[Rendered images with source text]
=== Begin Enclosure ===

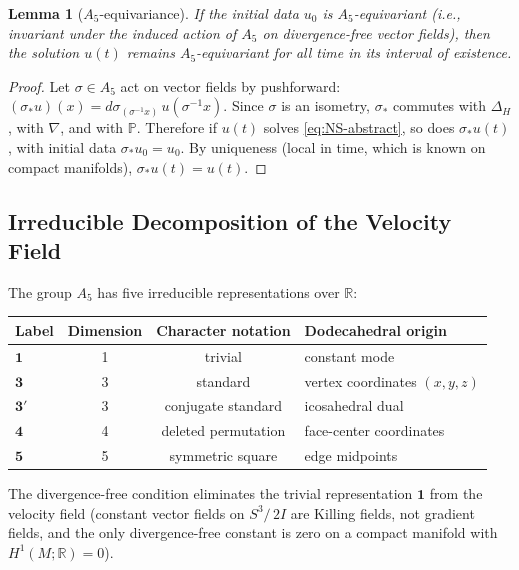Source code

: \documentclass[11pt,a4paper]{article}
\theoremstyle{plain}
\newtheorem{lemma}[theorem]{Lemma}
\theoremstyle{definition}
\newcommand{\R}{\mathbb{R}}
\newcommand{\Lap}{\Delta}                 %
\newcommand{\DS}{S^3\!/\,2I}             %
\begin{document}
\begin{lemma}[$A_5$-equivariance]\label{lem:equivariance}
If the initial data $u_0$ is $A_5$-equivariant (i.e., invariant under the
induced action of $A_5$ on divergence-free vector fields), then the solution
$u(t)$ remains $A_5$-equivariant for all time in its interval of existence.
\end{lemma}

\begin{proof}
Let $\sigma \in A_5$ act on vector fields by pushforward:
$(\sigma_* u)(x) = d\sigma_{(\sigma^{-1}x)}\, u(\sigma^{-1}x)$.  Since
$\sigma$ is an isometry, $\sigma_*$ commutes with $\Lap_H$, with $\nabla$,
and with $\mathbb{P}$.  Therefore if $u(t)$ solves \eqref{eq:NS-abstract},
so does $\sigma_* u(t)$, with initial data $\sigma_* u_0 = u_0$.  By
uniqueness (local in time, which is known on compact manifolds), $\sigma_*
u(t) = u(t)$.
\end{proof}

\subsection{Irreducible Decomposition of the Velocity Field}

The group $A_5$ has five irreducible representations over $\R$:
\begin{center}
\renewcommand{\arraystretch}{1.1}
\begin{tabular}{@{}lccl@{}}
\toprule
Label & Dimension & Character notation & Dodecahedral origin \\
\midrule
$\mathbf{1}$   & 1 & trivial & constant mode \\
$\mathbf{3}$   & 3 & standard & vertex coordinates $(x,y,z)$ \\
$\mathbf{3}'$  & 3 & conjugate standard & icosahedral dual \\
$\mathbf{4}$   & 4 & deleted permutation & face-center coordinates \\
$\mathbf{5}$   & 5 & symmetric square & edge midpoints \\
\bottomrule
\end{tabular}
\end{center}
The divergence-free condition eliminates the trivial representation
$\mathbf{1}$ from the velocity field (constant vector fields on $\DS$ are
Killing fields, not gradient fields, and the only divergence-free constant
is zero on a compact manifold with $H^1(M;\R) = 0$).
\end{document}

=== End Enclosure ===

Exercise brief: With "lemma" as the string to match, show every line of the entries above that has it.

Response:
\newtheorem{lemma}[theorem]{Lemma}
\begin{lemma}[$A_5$-equivariance]\label{lem:equivariance}
\end{lemma}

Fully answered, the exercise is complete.